High Arctic Energy Services Inc. (TSX: HWO) (the “Corporation” or
“High Arctic”) has released its’ third quarter financial and
operating results. The unaudited consolidated financial statements
and management discussion & analysis (“MD&A”) for the three
and nine months ended September 30, 2024 will be available on
SEDAR+ at www.sedarplus.ca, and on High Arctic’s website at
www.haes.ca. All amounts are denominated in Canadian dollars
(“CAD”), unless otherwise indicated.
Mike Maguire, Interim Chief Executive Officer
commented on the Corporation’s third quarter 2024 financial and
operating results:
“I am very pleased
that we completed the strategic re-organization of the Corporation
in the third quarter, returning a sizeable amount of capital to our
shareholders and spinning out the PNG Business to shareholders via
High Arctic Overseas Holdings Corp. listed on the TSX Venture
Exchange.
The acquisition and
integration of Delta Rental Services has delivered positive
adjusted EBITDA and cash generation. We have commenced cost
rationalization, particularly focussed on general and
administrative costs along with overhead cost reduction
initiatives. Combined with our equity investment in Team
Snubbing and owned real estate, High Arctic is positioned as an
attractive vehicle for future growth and
transactions.”
2024 THIRD QUARTER
HIGHLIGHTS
- Completed the re-organization of
High Arctic including the return of $37.8 million to shareholders
and the spin-out of the PNG Business as High Arctic Overseas
Holdings Corp., independently listed on the TSX Venture
Exchange.
- Increased revenue from operations
from $2.3 million to $8.0 million year to date on a comparative
basis as a result of the Delta Acquisition.
- Exited Q3 2024 with net positive
working capital of $4.9 million and access to $4.1 million of cash
at bank.
- Reconciled and took action to
reduce general and administrative costs, including a sizeable
reduction in board cost and director compensation.
- Progressed post-reorganization
transitional arrangements towards establishing dedicated
stand-alone leadership of the Corporation.
2024 THIRD QUARTER RESULTS
- Increased revenue from continuing
operations by $1,491 or 147% in the quarter when compared to
revenue of $1,015 from Q3 2023 as a result of the impact of the
Delta Acquisition on the 2024 results.
- Generated net income from
continuing operations of $125 in the quarter as compared to $498 in
Q3 2023. The decrease is primarily due to the 2023 $615 gain on
sale of the nitrogen business, $373 lower interest income with the
return of capital to shareholders, and $403 lower equity investment
income from Team Snubbing in the quarter.

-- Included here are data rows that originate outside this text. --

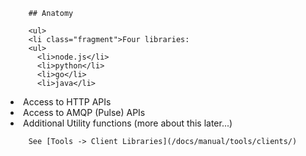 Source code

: 		## Anatomy

		<ul>
		<li class="fragment">Four libraries:
		<ul>
		  <li>node.js</li>
		  <li>python</li>
		  <li>go</li>
		  <li>java</li>
  </ul></li>
		<li class="fragment">Access to HTTP APIs</li>
		<li class="fragment">Access to AMQP (Pulse) APIs</li>
		<li class="fragment">Additional Utility functions (more about this later...)</li>
		</ul>

		See [Tools -> Client Libraries](/docs/manual/tools/clients/)
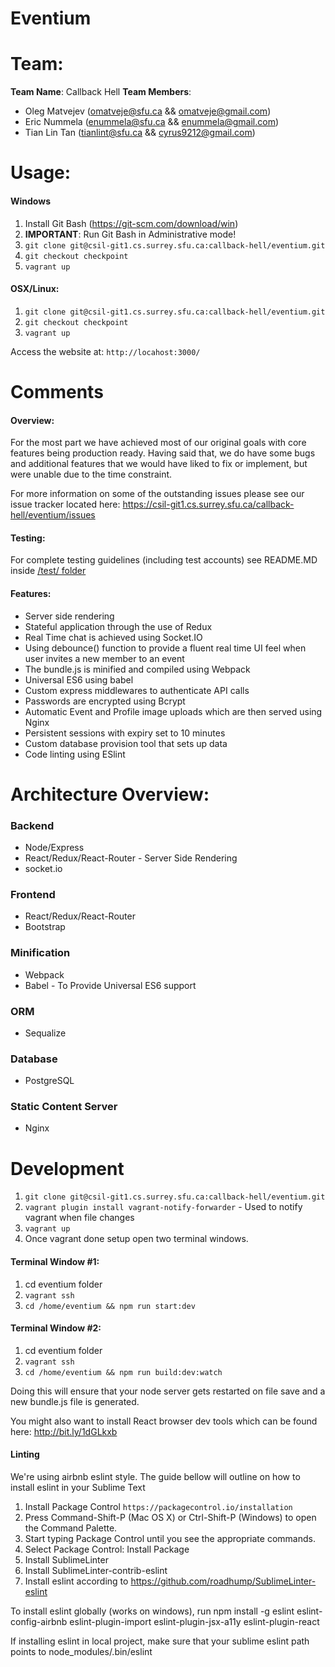 # Eventium


Team:
======
**Team Name**: 
Callback Hell
**Team Members**:
- Oleg Matvejev (omatveje@sfu.ca && omatveje@gmail.com)
- Eric Nummela (enummela@sfu.ca && enummela@gmail.com)
- Tian Lin Tan (tianlint@sfu.ca && cyrus9212@gmail.com)

Usage:
======
#### Windows
1. Install Git Bash (https://git-scm.com/download/win)
2. **IMPORTANT**: Run Git Bash in Administrative mode!
3. `git clone git@csil-git1.cs.surrey.sfu.ca:callback-hell/eventium.git`
4. `git checkout checkpoint`
5. `vagrant up`
 
#### OSX/Linux:
1. `git clone git@csil-git1.cs.surrey.sfu.ca:callback-hell/eventium.git`
2. `git checkout checkpoint`
3. `vagrant up`

Access the website at: `http://locahost:3000/`

Comments
======
#### Overview:
For the most part we have achieved most of our original goals with core features being production ready. Having said that, we do have some bugs and additional features that we would have liked to fix or implement, but were unable due to the time constraint.

For more information on some of the outstanding issues please see our issue tracker located here: https://csil-git1.cs.surrey.sfu.ca/callback-hell/eventium/issues

#### Testing:
For complete testing guidelines (including test accounts) see README.MD inside [/test/ folder](./test/)

#### Features:
* Server side rendering
* Stateful application through the use of Redux
* Real Time chat is achieved using Socket.IO
* Using debounce() function to provide a fluent real time UI feel when user invites a new member to an event
* The bundle.js is minified and compiled using Webpack
* Universal ES6 using babel
* Custom express middlewares to authenticate API calls
* Passwords are encrypted using Bcrypt
* Automatic Event and Profile image uploads which are then served using Nginx
* Persistent sessions with expiry set to 10 minutes
* Custom database provision tool that sets up data
* Code linting using ESlint

Architecture Overview:
======
### Backend
* Node/Express
* React/Redux/React-Router - Server Side Rendering
* socket.io

### Frontend
* React/Redux/React-Router
* Bootstrap

### Minification
* Webpack
* Babel - To Provide Universal ES6 support

### ORM
* Sequalize

### Database
* PostgreSQL

### Static Content Server
* Nginx

Development
======
1. `git clone git@csil-git1.cs.surrey.sfu.ca:callback-hell/eventium.git`
2. `vagrant plugin install vagrant-notify-forwarder` - Used to notify vagrant when file changes
3. `vagrant up`
4. Once vagrant done setup open two terminal windows.

#### Terminal Window #1:
1. cd eventium folder
2. `vagrant ssh`
3. `cd /home/eventium && npm run start:dev`

#### Terminal Window #2:
1. cd eventium folder
2. `vagrant ssh`
3. `cd /home/eventium && npm run build:dev:watch`

Doing this will ensure that your node server gets restarted on file save and a new bundle.js file is generated.

You might also want to install React browser dev tools which can be found here: http://bit.ly/1dGLkxb

#### Linting
We're using airbnb eslint style. The guide bellow will outline on how to install eslint in your Sublime Text

1. Install Package Control `https://packagecontrol.io/installation`
2. Press Command-Shift-P (Mac OS X) or Ctrl-Shift-P (Windows) to open the Command Palette.
3. Start typing Package Control until you see the appropriate commands.
4. Select Package Control: Install Package
5. Install SublimeLinter
6. Install SublimeLinter-contrib-eslint
7. Install eslint according to https://github.com/roadhump/SublimeLinter-eslint

To install eslint globally (works on windows), run npm install -g eslint eslint-config-airbnb eslint-plugin-import eslint-plugin-jsx-a11y eslint-plugin-react

If installing eslint in local project, make sure that your sublime eslint path points to node_modules/.bin/eslint




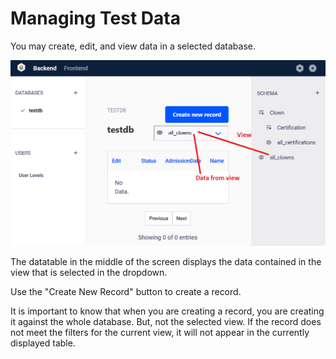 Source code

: # Managing Test Data

You may create, edit, and view data in a selected database.

![managing-data](../../.gitbook/assets/managing-data.png)

The datatable in the middle of the screen displays the data contained in the view that is selected in the dropdown.

Use the "Create New Record" button to create a record.

It is important to know that when you are creating a record, you are creating it against the whole database. But, not the selected view. If the record does not meet the filters for the current view, it will not appear in the currently displayed table.

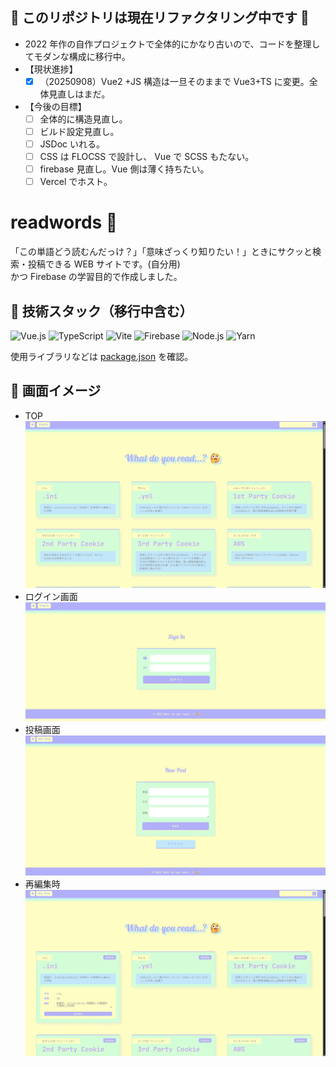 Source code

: ## 🚧 このリポジトリは現在リファクタリング中です 🚧

- 2022 年作の自作プロジェクトで全体的にかなり古いので、コードを整理してモダンな構成に移行中。
- 【現状進捗】
  - [x] （20250908）Vue2 +JS 構造は一旦そのままで Vue3+TS に変更。全体見直しはまだ。
- 【今後の目標】
  - [ ] 全体的に構造見直し。
  - [ ] ビルド設定見直し。
  - [ ] JSDoc いれる。
  - [ ] CSS は FLOCSS で設計し、 Vue で SCSS もたない。
  - [ ] firebase 見直し。Vue 側は薄く持ちたい。
  - [ ] Vercel でホスト。

# readwords 🤔

「この単語どう読むんだっけ？」「意味ざっくり知りたい！」ときにサクッと検索・投稿できる WEB サイトです。(自分用)  
かつ Firebase の学習目的で作成しました。

## 🚀 技術スタック（移行中含む）

![Vue.js](https://img.shields.io/badge/Vue.js-3.4.0-35495E?logo=vuedotjs)
![TypeScript](https://img.shields.io/badge/TypeScript-5.9.2-3178C6?logo=typescript)
![Vite](https://img.shields.io/badge/Vite-5.0.0-646CFF?logo=Vite)
![Firebase](https://img.shields.io/badge/Firebase-12.2.1-FFCA28?logo=firebase)
![Node.js](https://img.shields.io/badge/Node.js-22.19.0-339933?logo=node.js)
![Yarn](https://img.shields.io/badge/Yarn-4.9.4-2C8EBB?logo=yarn)

使用ライブラリなどは [package.json](./package.json) を確認。

## 📸 画面イメージ

- TOP
  ![TOP画面](./images/screenshot1.png)
- ログイン画面
  ![ログイン画面](./images/screenshot2.png)
- 投稿画面
  ![投稿画面](./images/screenshot3.png)
- 再編集時
  ![再編集時](./images/screenshot4.png)
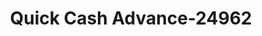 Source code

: ---
f_zip-code: 91766
f_state-code: CA
title: Quick Cash Advance-24962
f_phone: 909-623-2555
f_city-only: Pomona
f_address: 1285 S Garey Ave Pomona
f_location-unique-id: '24962'
slug: quick-cash-advance-24962
updated-on: '2024-05-30T13:46:58.046Z'
created-on: '2024-05-30T13:36:59.803Z'
published-on: '2024-05-30T13:54:32.469Z'
f_city-state: cms/city/pomona-ca.md
f_company: cms/company/quick-cash-advance.md
f_state: cms/state/california.md
layout: '[payday-loan].html'
tags: payday-loan
---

- Achieved positive Adjusted EBITDA
from continuing operations of $383 in the quarter versus negative
Adjusted EBITDA for Q3 2023 of $700.
- Production Service’s 42% equity
investment share of Team Snubbing Services Inc. (“Team Snubbing”)
net income returned to positive earnings of $105 in the quarter
compared to a loss of $889 in Q2 2024 and earnings of $508 in the
comparative third quarter of 2023.
2024 YEAR TO DATE RESULTS
- Similar to the discrete quarter
results, High Arctic’s revenue from continuing operations increased
242% to $8,027 compared to revenue of $2,347 achieved in the first
nine months of 2023 as a result of the Delta Acquisition on 2024
results.
- Generated a net loss from
continuing operations of $1,402 in the quarter as compared to
$1,208 in Q3 2023. The higher loss, despite an improvement of
$1,323 in operating income, is primarily due to the 2023 $615 gain
on sale of the nitrogen business, $262 lower interest income with
the July 2024 return of capital to shareholders, and $745 lower
equity investment income from Team Snubbing in the year-to-date
period.
- Achieved strong oilfield services
operating margins from continuing operations of 50.6% for the nine
months in 2024.
- Production Service’s 42% equity
investment share of Team Snubbing Services Inc. net loss was $294
for the nine months ended September 30, 2024 as compared to
positive net income of $451 in the comparative period in 2023.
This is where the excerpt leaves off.